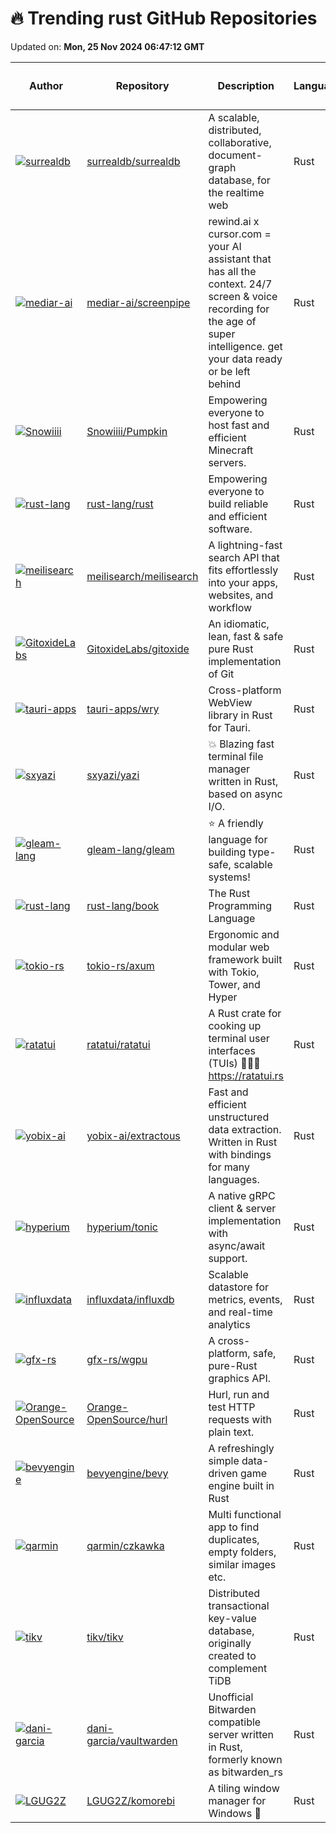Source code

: # 🔥 Trending rust GitHub Repositories

Updated on: **Mon, 25 Nov 2024 06:47:12 GMT**

| Author | Repository | Description | Language | ⭐ Total Stars | 🌟 Stars Today |
|--------|------------|-------------|----------|----------------|----------------|
| [![surrealdb](https://avatars.githubusercontent.com/u/1588290?s=40&v=4)](https://github.com/surrealdb) | [surrealdb/surrealdb](https://github.com/surrealdb/surrealdb) | A scalable, distributed, collaborative, document-graph database, for the realtime web | Rust | 27866 | 27 |
| [![mediar-ai](https://avatars.githubusercontent.com/u/25003283?s=40&v=4)](https://github.com/mediar-ai) | [mediar-ai/screenpipe](https://github.com/mediar-ai/screenpipe) | rewind.ai x cursor.com = your AI assistant that has all the context. 24/7 screen & voice recording for the age of super intelligence. get your data ready or be left behind | Rust | 10084 | 252 |
| [![Snowiiii](https://avatars.githubusercontent.com/u/71594357?s=40&v=4)](https://github.com/Snowiiii) | [Snowiiii/Pumpkin](https://github.com/Snowiiii/Pumpkin) | Empowering everyone to host fast and efficient Minecraft servers. | Rust | 3292 | 22 |
| [![rust-lang](https://avatars.githubusercontent.com/u/3372342?s=40&v=4)](https://github.com/rust-lang) | [rust-lang/rust](https://github.com/rust-lang/rust) | Empowering everyone to build reliable and efficient software. | Rust | 98836 | 30 |
| [![meilisearch](https://avatars.githubusercontent.com/u/3610253?s=40&v=4)](https://github.com/meilisearch) | [meilisearch/meilisearch](https://github.com/meilisearch/meilisearch) | A lightning-fast search API that fits effortlessly into your apps, websites, and workflow | Rust | 47583 | 20 |
| [![GitoxideLabs](https://avatars.githubusercontent.com/u/63622?s=40&v=4)](https://github.com/GitoxideLabs) | [GitoxideLabs/gitoxide](https://github.com/GitoxideLabs/gitoxide) | An idiomatic, lean, fast & safe pure Rust implementation of Git | Rust | 9131 | 3 |
| [![tauri-apps](https://avatars.githubusercontent.com/u/48618675?s=40&v=4)](https://github.com/tauri-apps) | [tauri-apps/wry](https://github.com/tauri-apps/wry) | Cross-platform WebView library in Rust for Tauri. | Rust | 3736 | 1 |
| [![sxyazi](https://avatars.githubusercontent.com/u/17523360?s=40&v=4)](https://github.com/sxyazi) | [sxyazi/yazi](https://github.com/sxyazi/yazi) | 💥 Blazing fast terminal file manager written in Rust, based on async I/O. | Rust | 16794 | 27 |
| [![gleam-lang](https://avatars.githubusercontent.com/u/6134406?s=40&v=4)](https://github.com/gleam-lang) | [gleam-lang/gleam](https://github.com/gleam-lang/gleam) | ⭐️ A friendly language for building type-safe, scalable systems! | Rust | 18087 | 10 |
| [![rust-lang](https://avatars.githubusercontent.com/u/193874?s=40&v=4)](https://github.com/rust-lang) | [rust-lang/book](https://github.com/rust-lang/book) | The Rust Programming Language | Rust | 15255 | 7 |
| [![tokio-rs](https://avatars.githubusercontent.com/u/718941?s=40&v=4)](https://github.com/tokio-rs) | [tokio-rs/axum](https://github.com/tokio-rs/axum) | Ergonomic and modular web framework built with Tokio, Tower, and Hyper | Rust | 19341 | 10 |
| [![ratatui](https://avatars.githubusercontent.com/u/381361?s=40&v=4)](https://github.com/ratatui) | [ratatui/ratatui](https://github.com/ratatui/ratatui) | A Rust crate for cooking up terminal user interfaces (TUIs) 👨‍🍳🐀 https://ratatui.rs | Rust | 10927 | 41 |
| [![yobix-ai](https://avatars.githubusercontent.com/u/3158098?s=40&v=4)](https://github.com/yobix-ai) | [yobix-ai/extractous](https://github.com/yobix-ai/extractous) | Fast and efficient unstructured data extraction. Written in Rust with bindings for many languages. | Rust | 388 | 10 |
| [![hyperium](https://avatars.githubusercontent.com/u/5758045?s=40&v=4)](https://github.com/hyperium) | [hyperium/tonic](https://github.com/hyperium/tonic) | A native gRPC client & server implementation with async/await support. | Rust | 10060 | 8 |
| [![influxdata](https://avatars.githubusercontent.com/in/29196?s=40&v=4)](https://github.com/influxdata) | [influxdata/influxdb](https://github.com/influxdata/influxdb) | Scalable datastore for metrics, events, and real-time analytics | Rust | 29012 | 6 |
| [![gfx-rs](https://avatars.githubusercontent.com/u/107301?s=40&v=4)](https://github.com/gfx-rs) | [gfx-rs/wgpu](https://github.com/gfx-rs/wgpu) | A cross-platform, safe, pure-Rust graphics API. | Rust | 12737 | 9 |
| [![Orange-OpenSource](https://avatars.githubusercontent.com/u/16323814?s=40&v=4)](https://github.com/Orange-OpenSource) | [Orange-OpenSource/hurl](https://github.com/Orange-OpenSource/hurl) | Hurl, run and test HTTP requests with plain text. | Rust | 13161 | 7 |
| [![bevyengine](https://avatars.githubusercontent.com/u/2694663?s=40&v=4)](https://github.com/bevyengine) | [bevyengine/bevy](https://github.com/bevyengine/bevy) | A refreshingly simple data-driven game engine built in Rust | Rust | 36389 | 22 |
| [![qarmin](https://avatars.githubusercontent.com/u/41945903?s=40&v=4)](https://github.com/qarmin) | [qarmin/czkawka](https://github.com/qarmin/czkawka) | Multi functional app to find duplicates, empty folders, similar images etc. | Rust | 20383 | 23 |
| [![tikv](https://avatars.githubusercontent.com/u/1701473?s=40&v=4)](https://github.com/tikv) | [tikv/tikv](https://github.com/tikv/tikv) | Distributed transactional key-value database, originally created to complement TiDB | Rust | 15313 | 6 |
| [![dani-garcia](https://avatars.githubusercontent.com/u/725423?s=40&v=4)](https://github.com/dani-garcia) | [dani-garcia/vaultwarden](https://github.com/dani-garcia/vaultwarden) | Unofficial Bitwarden compatible server written in Rust, formerly known as bitwarden_rs | Rust | 39335 | 35 |
| [![LGUG2Z](https://avatars.githubusercontent.com/u/13164844?s=40&v=4)](https://github.com/LGUG2Z) | [LGUG2Z/komorebi](https://github.com/LGUG2Z/komorebi) | A tiling window manager for Windows 🍉 | Rust | 9608 | 21 |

• Goal of the exercise: Give only the lines from the one holding "98836 | 30 |" through the one holding "Rust | 9131 | 3 |", each restated exactly as it appears above.

• Answer space:
| [![rust-lang](https://avatars.githubusercontent.com/u/3372342?s=40&v=4)](https://github.com/rust-lang) | [rust-lang/rust](https://github.com/rust-lang/rust) | Empowering everyone to build reliable and efficient software. | Rust | 98836 | 30 |
| [![meilisearch](https://avatars.githubusercontent.com/u/3610253?s=40&v=4)](https://github.com/meilisearch) | [meilisearch/meilisearch](https://github.com/meilisearch/meilisearch) | A lightning-fast search API that fits effortlessly into your apps, websites, and workflow | Rust | 47583 | 20 |
| [![GitoxideLabs](https://avatars.githubusercontent.com/u/63622?s=40&v=4)](https://github.com/GitoxideLabs) | [GitoxideLabs/gitoxide](https://github.com/GitoxideLabs/gitoxide) | An idiomatic, lean, fast & safe pure Rust implementation of Git | Rust | 9131 | 3 |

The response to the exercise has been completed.